Ahmet Çavuş anlatıyor:
“Keşif için üç kişi dağa tırmanmaya başladık. Yanımda saatli, tetikli, fitilli olmak üzere toplam 11 bomba vardı. Arkamızdan da kırk kişi yollayacaklardı. Alacakaranlıkta tepenin bir boyun noktasına vardığımız zaman, 5-10 zabitin oturduklarını gördük. Derhal bombalardan birisini yakalayarak, “davranmayın, teslim olun,” diye haykırdım. Hepsi, ellerini kaldırdılar. Arkadaşlarım da yanıma gelmişlerdi. Ben önümüzde duran bir zabitin atını yularından yakalayarak çektim. Sordular:
“Ne kadar kuvvetiniz var?” dediler.
“Üç ordu.” dedim. “Tamam muhasara (kuşatma) altındasınız. Ya teslim olacaksınız, ya sizi grup ateşine vereceğiz.”

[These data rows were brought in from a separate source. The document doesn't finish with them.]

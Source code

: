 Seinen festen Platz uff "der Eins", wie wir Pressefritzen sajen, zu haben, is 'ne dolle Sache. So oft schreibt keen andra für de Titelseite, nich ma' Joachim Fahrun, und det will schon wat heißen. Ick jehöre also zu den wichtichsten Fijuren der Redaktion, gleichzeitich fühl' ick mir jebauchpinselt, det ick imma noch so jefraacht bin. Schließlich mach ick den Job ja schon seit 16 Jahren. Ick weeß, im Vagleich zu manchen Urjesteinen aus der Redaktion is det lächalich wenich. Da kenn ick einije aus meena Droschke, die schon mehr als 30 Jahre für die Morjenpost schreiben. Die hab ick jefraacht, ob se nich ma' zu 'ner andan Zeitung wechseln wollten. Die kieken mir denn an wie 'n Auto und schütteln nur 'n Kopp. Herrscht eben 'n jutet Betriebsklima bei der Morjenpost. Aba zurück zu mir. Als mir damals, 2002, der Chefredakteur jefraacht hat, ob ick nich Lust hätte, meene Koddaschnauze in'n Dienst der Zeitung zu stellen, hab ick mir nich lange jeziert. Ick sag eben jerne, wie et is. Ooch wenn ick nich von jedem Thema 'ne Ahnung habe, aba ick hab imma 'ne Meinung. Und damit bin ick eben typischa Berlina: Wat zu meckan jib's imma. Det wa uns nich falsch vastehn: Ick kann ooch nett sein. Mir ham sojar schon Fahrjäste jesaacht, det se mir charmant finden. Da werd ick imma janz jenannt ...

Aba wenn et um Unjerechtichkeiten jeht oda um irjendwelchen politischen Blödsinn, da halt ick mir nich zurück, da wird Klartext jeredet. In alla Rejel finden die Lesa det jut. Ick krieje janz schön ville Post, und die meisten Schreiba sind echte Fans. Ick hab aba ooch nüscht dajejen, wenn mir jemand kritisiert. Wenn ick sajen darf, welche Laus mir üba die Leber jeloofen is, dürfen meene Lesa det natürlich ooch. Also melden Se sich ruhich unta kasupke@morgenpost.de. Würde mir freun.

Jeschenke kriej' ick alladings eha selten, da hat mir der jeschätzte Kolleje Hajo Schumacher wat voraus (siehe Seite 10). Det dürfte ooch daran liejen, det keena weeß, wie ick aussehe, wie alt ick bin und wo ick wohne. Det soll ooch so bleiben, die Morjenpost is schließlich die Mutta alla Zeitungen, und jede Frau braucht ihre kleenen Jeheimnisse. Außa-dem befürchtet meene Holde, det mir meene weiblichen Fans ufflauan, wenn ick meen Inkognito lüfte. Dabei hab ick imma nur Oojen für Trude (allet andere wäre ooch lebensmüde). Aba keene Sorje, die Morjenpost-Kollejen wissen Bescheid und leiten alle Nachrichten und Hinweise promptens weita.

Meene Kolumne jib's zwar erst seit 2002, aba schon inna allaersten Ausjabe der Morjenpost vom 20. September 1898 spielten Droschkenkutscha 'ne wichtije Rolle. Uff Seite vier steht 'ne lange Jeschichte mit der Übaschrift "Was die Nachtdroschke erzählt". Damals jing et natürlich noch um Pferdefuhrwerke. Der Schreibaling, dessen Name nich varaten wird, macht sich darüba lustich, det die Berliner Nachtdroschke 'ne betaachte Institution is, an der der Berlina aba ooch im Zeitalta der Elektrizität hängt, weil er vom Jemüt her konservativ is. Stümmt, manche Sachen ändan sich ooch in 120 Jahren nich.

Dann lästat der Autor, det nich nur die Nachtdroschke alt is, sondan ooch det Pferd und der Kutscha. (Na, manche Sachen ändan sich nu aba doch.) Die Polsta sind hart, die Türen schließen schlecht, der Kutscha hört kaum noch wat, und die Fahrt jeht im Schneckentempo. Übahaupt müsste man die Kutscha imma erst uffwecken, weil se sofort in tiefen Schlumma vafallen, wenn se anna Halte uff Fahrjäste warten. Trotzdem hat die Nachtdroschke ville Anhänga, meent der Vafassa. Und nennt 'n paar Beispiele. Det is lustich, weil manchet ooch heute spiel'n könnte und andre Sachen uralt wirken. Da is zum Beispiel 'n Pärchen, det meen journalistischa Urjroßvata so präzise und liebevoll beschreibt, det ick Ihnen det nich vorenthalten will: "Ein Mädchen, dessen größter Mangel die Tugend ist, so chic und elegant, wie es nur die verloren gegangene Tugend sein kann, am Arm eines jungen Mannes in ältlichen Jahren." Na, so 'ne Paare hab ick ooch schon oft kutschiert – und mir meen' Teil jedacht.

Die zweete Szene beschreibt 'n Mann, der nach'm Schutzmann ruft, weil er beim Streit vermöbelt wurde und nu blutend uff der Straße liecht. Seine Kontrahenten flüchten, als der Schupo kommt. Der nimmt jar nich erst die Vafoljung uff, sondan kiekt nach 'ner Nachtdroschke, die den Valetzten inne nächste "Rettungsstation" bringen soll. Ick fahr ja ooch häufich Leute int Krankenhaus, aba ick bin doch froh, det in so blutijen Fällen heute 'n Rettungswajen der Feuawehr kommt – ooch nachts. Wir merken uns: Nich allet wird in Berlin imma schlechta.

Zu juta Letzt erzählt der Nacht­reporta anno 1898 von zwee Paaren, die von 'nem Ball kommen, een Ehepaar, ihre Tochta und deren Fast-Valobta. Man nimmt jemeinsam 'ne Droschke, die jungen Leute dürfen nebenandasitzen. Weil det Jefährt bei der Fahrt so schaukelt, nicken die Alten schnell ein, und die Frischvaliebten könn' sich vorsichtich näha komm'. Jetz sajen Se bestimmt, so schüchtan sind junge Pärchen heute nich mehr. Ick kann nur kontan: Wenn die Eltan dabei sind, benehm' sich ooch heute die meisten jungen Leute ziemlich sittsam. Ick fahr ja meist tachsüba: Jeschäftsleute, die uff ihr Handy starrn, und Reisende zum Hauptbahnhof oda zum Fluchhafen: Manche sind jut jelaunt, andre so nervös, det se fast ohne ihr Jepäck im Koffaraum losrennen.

“Hangi kıtaya kumanda ediyorsun?” dediler.
“Alay kumandanıyım!” dedim. Rütbemi sordular?
“Başçavuş…” dediğim zaman hepsi hayret içerisinde kalmışlardı. Hayretlerini gidermek için devam ettim:
“Bizde onbaşıdan fırka kumandanı bile var.” dedim.
Onlara, torbalarımızdan peksimet çıkararak verdik. Onlar da bize, bol bol sigara ikram ettiler. Ceplerimizi doldurduk. Biz onları böylece esir aldıktan epey sonra Kaymakam Hüseyin Hüsni Bey’le tabur kumandanımız Fuat Bey geldiler. Hüseyin Hüsnü bey, esir zabitlerin (subayların) içerisinden birisini, eliyle işaret ederek bana sordu:
“Bu zabitin kim olduğunu biliyor musun?”
“Ne bileyim” dedim. “Elin düşmanı.. Babamın oğlu değil ya!…” Fuat Beyin gözleri faltaşı gibi açılmıştı:
“Trikopis, Trikopis!” diye haykırdı. “Yunan Başkumandanı..”
Trikopis’i Uşak’a kadar getirdik. Orada bana bir istiklâl madalyası yazdılar. Trikopis’in esvaplarını (giysilerini) da bana hediye ettiler.